[Extracted records]
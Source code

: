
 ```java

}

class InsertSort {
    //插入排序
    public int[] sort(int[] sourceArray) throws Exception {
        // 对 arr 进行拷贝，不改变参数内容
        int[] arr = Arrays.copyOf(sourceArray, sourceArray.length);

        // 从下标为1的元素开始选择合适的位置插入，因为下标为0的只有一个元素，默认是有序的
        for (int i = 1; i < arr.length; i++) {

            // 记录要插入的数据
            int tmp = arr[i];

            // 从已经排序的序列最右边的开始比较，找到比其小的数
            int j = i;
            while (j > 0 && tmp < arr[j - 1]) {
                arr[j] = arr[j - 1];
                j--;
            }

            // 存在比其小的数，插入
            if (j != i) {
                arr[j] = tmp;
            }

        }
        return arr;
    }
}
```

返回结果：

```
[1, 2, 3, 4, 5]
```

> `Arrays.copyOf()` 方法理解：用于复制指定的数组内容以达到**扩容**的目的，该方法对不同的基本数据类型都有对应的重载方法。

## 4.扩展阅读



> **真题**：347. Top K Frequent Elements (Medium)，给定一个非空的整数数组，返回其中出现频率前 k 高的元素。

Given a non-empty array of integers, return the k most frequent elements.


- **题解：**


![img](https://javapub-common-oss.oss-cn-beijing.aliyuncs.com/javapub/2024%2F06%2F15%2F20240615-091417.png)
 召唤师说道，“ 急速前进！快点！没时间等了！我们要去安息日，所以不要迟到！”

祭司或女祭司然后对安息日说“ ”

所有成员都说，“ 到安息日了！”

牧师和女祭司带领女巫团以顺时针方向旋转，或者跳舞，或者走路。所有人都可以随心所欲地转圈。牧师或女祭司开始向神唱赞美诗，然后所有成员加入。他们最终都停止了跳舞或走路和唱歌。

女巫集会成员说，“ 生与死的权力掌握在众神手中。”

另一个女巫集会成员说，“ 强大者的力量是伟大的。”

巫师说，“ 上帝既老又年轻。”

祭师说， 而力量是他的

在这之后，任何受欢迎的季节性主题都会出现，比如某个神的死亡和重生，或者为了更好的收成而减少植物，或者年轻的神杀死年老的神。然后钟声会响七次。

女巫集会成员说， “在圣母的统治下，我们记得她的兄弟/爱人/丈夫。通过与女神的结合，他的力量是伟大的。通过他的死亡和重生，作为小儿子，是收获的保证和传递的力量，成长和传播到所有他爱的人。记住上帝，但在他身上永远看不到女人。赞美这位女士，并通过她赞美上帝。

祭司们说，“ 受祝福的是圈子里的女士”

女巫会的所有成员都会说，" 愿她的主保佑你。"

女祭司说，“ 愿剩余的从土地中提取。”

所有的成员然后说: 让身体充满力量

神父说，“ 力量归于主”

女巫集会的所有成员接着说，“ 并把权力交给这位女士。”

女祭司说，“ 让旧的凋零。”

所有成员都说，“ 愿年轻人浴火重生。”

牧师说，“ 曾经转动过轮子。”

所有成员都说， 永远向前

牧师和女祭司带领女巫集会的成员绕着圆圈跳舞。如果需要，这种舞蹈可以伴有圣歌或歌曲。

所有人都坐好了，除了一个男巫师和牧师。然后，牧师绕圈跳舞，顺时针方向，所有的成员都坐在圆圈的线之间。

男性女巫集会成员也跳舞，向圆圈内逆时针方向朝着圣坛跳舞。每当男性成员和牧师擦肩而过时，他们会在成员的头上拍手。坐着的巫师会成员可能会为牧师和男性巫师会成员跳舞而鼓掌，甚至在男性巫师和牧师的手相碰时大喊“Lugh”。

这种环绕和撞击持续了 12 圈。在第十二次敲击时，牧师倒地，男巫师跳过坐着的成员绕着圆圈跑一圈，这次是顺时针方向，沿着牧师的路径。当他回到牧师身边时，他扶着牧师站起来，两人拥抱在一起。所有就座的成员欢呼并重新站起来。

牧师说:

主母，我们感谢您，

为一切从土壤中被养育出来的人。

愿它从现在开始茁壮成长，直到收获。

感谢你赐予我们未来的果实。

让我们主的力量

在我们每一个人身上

§ Work to complete
Return precisely the lines of the records, starting with the line that holds "男性女巫集会成员也跳舞，向圆" and ending with the last one.

§ Answer below
男性女巫集会成员也跳舞，向圆圈内逆时针方向朝着圣坛跳舞。每当男性成员和牧师擦肩而过时，他们会在成员的头上拍手。坐着的巫师会成员可能会为牧师和男性巫师会成员跳舞而鼓掌，甚至在男性巫师和牧师的手相碰时大喊“Lugh”。

这种环绕和撞击持续了 12 圈。在第十二次敲击时，牧师倒地，男巫师跳过坐着的成员绕着圆圈跑一圈，这次是顺时针方向，沿着牧师的路径。当他回到牧师身边时，他扶着牧师站起来，两人拥抱在一起。所有就座的成员欢呼并重新站起来。

牧师说:

主母，我们感谢您，

为一切从土壤中被养育出来的人。

愿它从现在开始茁壮成长，直到收获。

感谢你赐予我们未来的果实。

让我们主的力量

在我们每一个人身上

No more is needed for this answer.